▶ **PROBLEM REQUIREMENTS**: Give back, unchanged, the lines from the one containing "8.2. [2D Prefix" to the end of the listing, inclusive of both.

|---|

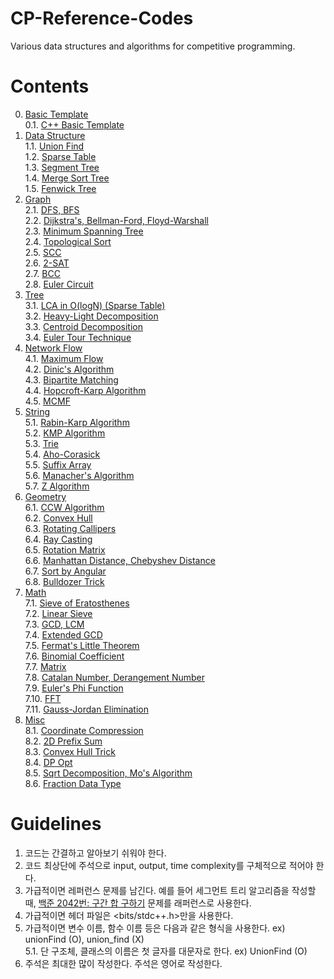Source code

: # CP-Reference-Codes
Various data structures and algorithms for competitive programming.

# Contents
0. [Basic Template](https://github.com/manoflearning/CP-Reference-Codes/tree/master/Reference%20Codes/0.%20Basic%20Template) <br/>
0.1. [C++ Basic Template](https://github.com/manoflearning/CP-Reference-Codes/blob/master/Reference%20Codes/0.%20Basic%20Template/C%2B%2B%20Basic%20Template.cpp) <br/>
1. [Data Structure](https://github.com/manoflearning/CP-Reference-Codes/tree/master/Reference%20Codes/1.%20Data%20Structure) <br/>
1.1. [Union Find](https://github.com/manoflearning/CP-Reference-Codes/blob/master/Reference%20Codes/1.%20Data%20Structure/Union%20Find.cpp) <br/>
1.2. [Sparse Table](https://github.com/manoflearning/CP-Reference-Codes/blob/master/Reference%20Codes/1.%20Data%20Structure/Sparse%20Table.cpp) <br/>
1.3. [Segment Tree](https://github.com/manoflearning/CP-Reference-Codes/tree/master/Reference%20Codes/1.%20Data%20Structure/Segment%20Tree) <br/>
1.4. [Merge Sort Tree](https://github.com/manoflearning/CP-Reference-Codes/tree/master/Reference%20Codes/1.%20Data%20Structure/Merge%20Sort%20Tree) <br/>
1.5. [Fenwick Tree](https://github.com/manoflearning/CP-Reference-Codes/tree/master/Reference%20Codes/1.%20Data%20Structure/Fenwick%20Tree) <br/>
2. [Graph](https://github.com/manoflearning/CP-Reference-Codes/tree/master/Reference%20Codes/2.%20Graph) <br/>
2.1. [DFS, BFS](https://github.com/manoflearning/CP-Reference-Codes/blob/master/Reference%20Codes/2.%20Graph/DFS%2C%20BFS.cpp) <br/>
2.2. [Dijkstra's, Bellman-Ford, Floyd-Warshall](https://github.com/manoflearning/CP-Reference-Codes/blob/master/Reference%20Codes/2.%20Graph/Dijkstra's%2C%20Bellman-Ford%2C%20Floyd-Warshall.cpp) <br/>
2.3. [Minimum Spanning Tree](https://github.com/manoflearning/PS-Reference-Codes/tree/master/Reference%20Codes/2.%20Graph/Minimum%20Spanning%20Tree.cpp) <br/>
2.4. [Topological Sort](https://github.com/manoflearning/PS-Reference-Codes/tree/master/Reference%20Codes/2.%20Graph/Topological%20Sort) <br/>
2.5. [SCC](https://github.com/manoflearning/PS-Reference-Codes/blob/master/Reference%20Codes/2.%20Graph/SCC) <br/>
2.6. [2-SAT](https://github.com/manoflearning/PS-Reference-Codes/blob/master/Reference%20Codes/2.%20Graph/2-SAT.cpp) <br/>
2.7. [BCC](https://github.com/manoflearning/PS-Reference-Codes/blob/master/Reference%20Codes/2.%20Graph/BCC.cpp) <br/>
2.8. [Euler Circuit](https://github.com/manoflearning/PS-Reference-Codes/blob/master/Reference%20Codes/2.%20Graph/Euler%20Circuit.cpp) <br/>
3. [Tree](https://github.com/manoflearning/PS-Reference-Codes/tree/master/Reference%20Codes/3.%20Tree) <br/>
3.1. [LCA in O(logN) (Sparse Table)](https://github.com/manoflearning/CP-Reference-Codes/blob/master/Reference%20Codes/3.%20Tree/LCA%20in%20O(logN)%20(Sparse%20Table).cpp) <br/>
3.2. [Heavy-Light Decomposition](https://github.com/manoflearning/PS-Reference-Codes/tree/master/Reference%20Codes/3.%20Tree/Heavy-Light%20Decomposition) <br/>
3.3. [Centroid Decomposition](https://github.com/manoflearning/PS-Reference-Codes/blob/master/Reference%20Codes/3.%20Tree/Centroid%20Decomposition.cpp) <br/>
3.4. [Euler Tour Technique](https://github.com/manoflearning/PS-Reference-Codes/blob/master/Reference%20Codes/3.%20Tree/Euler%20Tour%20Technique) <br/>
4. [Network Flow](https://github.com/manoflearning/PS-Reference-Codes/tree/master/Reference%20Codes/4.%20Network%20Flow) <br/>
4.1. [Maximum Flow](https://github.com/manoflearning/PS-Reference-Codes/tree/master/Reference%20Codes/4.%20Network%20Flow/Maximum%20Flow) <br/>
4.2. [Dinic's Algorithm](https://github.com/manoflearning/PS-Reference-Codes/blob/master/Reference%20Codes/4.%20Network%20Flow/Dinic's%20Algorithm.cpp) <br/>
4.3. [Bipartite Matching](https://github.com/manoflearning/PS-Reference-Codes/blob/master/Reference%20Codes/4.%20Network%20Flow/Bipartite%20Matching.cpp) <br/>
4.4. [Hopcroft-Karp Algorithm](https://github.com/manoflearning/PS-Reference-Codes/blob/master/Reference%20Codes/4.%20Network%20Flow/Hopcroft-Karp%20Algorithm.cpp) <br/>
4.5. [MCMF](https://github.com/manoflearning/PS-Reference-Codes/blob/master/Reference%20Codes/4.%20Network%20Flow/MCMF.cpp) <br/>
5. [String](https://github.com/manoflearning/PS-Reference-Codes/tree/master/Reference%20Codes/5.%20String) <br/>
5.1. [Rabin-Karp Algorithm](https://github.com/manoflearning/PS-Reference-Codes/tree/master/Reference%20Codes/5.%20String/Rabin-Karp%20Algorithm) <br/>
5.2. [KMP Algorithm](https://github.com/manoflearning/PS-Reference-Codes/blob/master/Reference%20Codes/5.%20String/KMP%20Algorithm.cpp) <br/>
5.3. [Trie](https://github.com/manoflearning/PS-Reference-Codes/tree/master/Reference%20Codes/5.%20String/Trie) <br/>
5.4. [Aho-Corasick](https://github.com/manoflearning/PS-Reference-Codes/tree/master/Reference%20Codes/5.%20String/Aho-Corasick.cpp) <br/>
5.5. [Suffix Array](https://github.com/manoflearning/PS-Reference-Codes/tree/master/Reference%20Codes/5.%20String/Suffix%20Array.cpp) <br/>
5.6. [Manacher's Algorithm](https://github.com/manoflearning/PS-Reference-Codes/tree/master/Reference%20Codes/5.%20String/Manacher's%20Algorithm.cpp) <br/>
5.7. [Z Algorithm](https://github.com/manoflearning/PS-Reference-Codes/tree/master/Reference%20Codes/5.%20String/Z%20Algorithm.cpp) <br/>
6. [Geometry](https://github.com/manoflearning/PS-Reference-Codes/tree/master/Reference%20Codes/6.%20Geometry) <br/>
6.1. [CCW Algorithm](https://github.com/manoflearning/PS-Reference-Codes/blob/master/Reference%20Codes/6.%20Geometry/CCW%20Algorithm.cpp) <br/>
6.2. [Convex Hull](https://github.com/manoflearning/PS-Reference-Codes/blob/master/Reference%20Codes/6.%20Geometry/Convex%20Hull) <br/>
6.3. [Rotating Callipers](https://github.com/manoflearning/PS-Reference-Codes/blob/master/Reference%20Codes/6.%20Geometry/Rotating%20Callipers.cpp) <br/>
6.4. [Ray Casting](https://github.com/manoflearning/PS-Reference-Codes/blob/master/Reference%20Codes/6.%20Geometry/Ray%20Casting.cpp) <br/>
6.5. [Rotation Matrix](https://github.com/manoflearning/PS-Reference-Codes/blob/master/Reference%20Codes/6.%20Geometry/Rotation%20Matrix.txt) <br/>
6.6. [Manhattan Distance, Chebyshev Distance](https://github.com/manoflearning/PS-Reference-Codes/blob/master/Reference%20Codes/6.%20Geometry/Manhattan%20Distance,%20Chebyshev%20Distance.txt) <br/>
6.7. [Sort by Angular](https://github.com/manoflearning/PS-Reference-Codes/blob/master/Reference%20Codes/6.%20Geometry/Sort%20by%20Angular.cpp) <br/>
6.8. [Bulldozer Trick](https://github.com/manoflearning/PS-Reference-Codes/blob/master/Reference%20Codes/6.%20Geometry/Bulldozer%20Trick.cpp) <br/>
7. [Math](https://github.com/manoflearning/PS-Reference-Codes/tree/master/Reference%20Codes/7.%20Math) <br/>
7.1. [Sieve of Eratosthenes](https://github.com/manoflearning/PS-Reference-Codes/blob/master/Reference%20Codes/7.%20Math/Sieve%20of%20Eratosthenes.cpp) <br/>
7.2. [Linear Sieve](https://github.com/manoflearning/PS-Reference-Codes/blob/master/Reference%20Codes/7.%20Math/Linear%20Sieve.cpp) <br/>
7.3. [GCD, LCM](https://github.com/manoflearning/PS-Reference-Codes/blob/master/Reference%20Codes/7.%20Math/GCD,%20LCM.cpp) <br/>
7.4. [Extended GCD](https://github.com/manoflearning/PS-Reference-Codes/blob/master/Reference%20Codes/7.%20Math/Extended%20GCD.cpp) <br/>
7.5. [Fermat's Little Theorem](https://github.com/manoflearning/CP-Reference-Codes/blob/master/Reference%20Codes/7.%20Math/Fermat%E2%80%99s%20Little%20Theorem.cpp) <br/>
7.6. [Binomial Coefficient](https://github.com/manoflearning/PS-Reference-Codes/blob/master/Reference%20Codes/7.%20Math/Binomial%20Coefficient.cpp) <br/>
7.7. [Matrix](https://github.com/manoflearning/PS-Reference-Codes/blob/master/Reference%20Codes/7.%20Math/Matrix.cpp) <br/>
7.8. [Catalan Number, Derangement Number](https://github.com/manoflearning/CP-Reference-Codes/blob/master/Reference%20Codes/7.%20Math/Catalan%20Number%2C%20Derangement%20Number.cpp) <br/>
7.9. [Euler's Phi Function](https://github.com/manoflearning/PS-Reference-Codes/blob/master/Reference%20Codes/7.%20Math/Euler's%20Phi%20Function.cpp) <br/>
7.10. [FFT](https://github.com/manoflearning/PS-Reference-Codes/blob/master/Reference%20Codes/7.%20Math/FFT.cpp) <br/>
7.11. [Gauss-Jordan Elimination](https://github.com/manoflearning/PS-Reference-Codes/blob/master/Reference%20Codes/7.%20Math/Gauss-Jordan%20Elimination.cpp)
8. [Misc](https://github.com/manoflearning/PS-Reference-Codes/tree/master/Reference%20Codes/8.%20Misc) <br/>
8.1. [Coordinate Compression](https://github.com/manoflearning/PS-Reference-Codes/blob/master/Reference%20Codes/8.%20Misc/Coordinate%20Compression.cpp) <br/>
8.2. [2D Prefix Sum](https://github.com/manoflearning/PS-Reference-Codes/blob/master/Reference%20Codes/8.%20Misc/2D%20Prefix%20Sum.cpp) <br/>
8.3. [Convex Hull Trick](https://github.com/manoflearning/PS-Reference-Codes/blob/master/Reference%20Codes/8.%20Misc/Convex%20Hull%20Trick.cpp) <br/>
8.4. [DP Opt](https://github.com/manoflearning/PS-Reference-Codes/blob/master/Reference%20Codes/8.%20Misc/DP%20Opt.cpp) <br/>
8.5. [Sqrt Decomposition, Mo's Algorithm](https://github.com/manoflearning/CP-Reference-Codes/blob/master/Reference%20Codes/8.%20Misc/Sqrt%20Decomposition%2C%20Mo's%20Algorithm.cpp) <br/>
8.6. [Fraction Data Type](https://github.com/manoflearning/CP-Reference-Codes/blob/master/Reference%20Codes/8.%20Misc/Fraction%20Data%20Type.cpp) <br/>

# Guidelines
1. 코드는 간결하고 알아보기 쉬워야 한다. <br/>
2. 코드 최상단에 주석으로 input, output, time complexity를 구체적으로 적어야 한다.
3. 가급적이면 레퍼런스 문제를 남긴다. 예를 들어 세그먼트 트리 알고리즘을 작성할 때, [백준 2042번: 구간 합 구하기](https://www.acmicpc.net/problem/2042) 문제를 래퍼런스로 사용한다. <br/>
4. 가급적이면 헤더 파일은 <bits/stdc++.h>만을 사용한다. <br/>
5. 가급적이면 변수 이름, 함수 이름 등은 다음과 같은 형식을 사용한다. ex) unionFind (O), union_find (X) <br/>
5.1. 단 구조체, 클래스의 이름은 첫 글자를 대문자로 한다. ex) UnionFind (O)
6. 주석은 최대한 많이 작성한다. 주석은 영어로 작성한다. <br/>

|---|

▶ **PROBLEM SOLUTION**:
8.2. [2D Prefix Sum](https://github.com/manoflearning/PS-Reference-Codes/blob/master/Reference%20Codes/8.%20Misc/2D%20Prefix%20Sum.cpp) <br/>
8.3. [Convex Hull Trick](https://github.com/manoflearning/PS-Reference-Codes/blob/master/Reference%20Codes/8.%20Misc/Convex%20Hull%20Trick.cpp) <br/>
8.4. [DP Opt](https://github.com/manoflearning/PS-Reference-Codes/blob/master/Reference%20Codes/8.%20Misc/DP%20Opt.cpp) <br/>
8.5. [Sqrt Decomposition, Mo's Algorithm](https://github.com/manoflearning/CP-Reference-Codes/blob/master/Reference%20Codes/8.%20Misc/Sqrt%20Decomposition%2C%20Mo's%20Algorithm.cpp) <br/>
8.6. [Fraction Data Type](https://github.com/manoflearning/CP-Reference-Codes/blob/master/Reference%20Codes/8.%20Misc/Fraction%20Data%20Type.cpp) <br/>

# Guidelines
1. 코드는 간결하고 알아보기 쉬워야 한다. <br/>
2. 코드 최상단에 주석으로 input, output, time complexity를 구체적으로 적어야 한다.
3. 가급적이면 레퍼런스 문제를 남긴다. 예를 들어 세그먼트 트리 알고리즘을 작성할 때, [백준 2042번: 구간 합 구하기](https://www.acmicpc.net/problem/2042) 문제를 래퍼런스로 사용한다. <br/>
4. 가급적이면 헤더 파일은 <bits/stdc++.h>만을 사용한다. <br/>
5. 가급적이면 변수 이름, 함수 이름 등은 다음과 같은 형식을 사용한다. ex) unionFind (O), union_find (X) <br/>
5.1. 단 구조체, 클래스의 이름은 첫 글자를 대문자로 한다. ex) UnionFind (O)
6. 주석은 최대한 많이 작성한다. 주석은 영어로 작성한다. <br/>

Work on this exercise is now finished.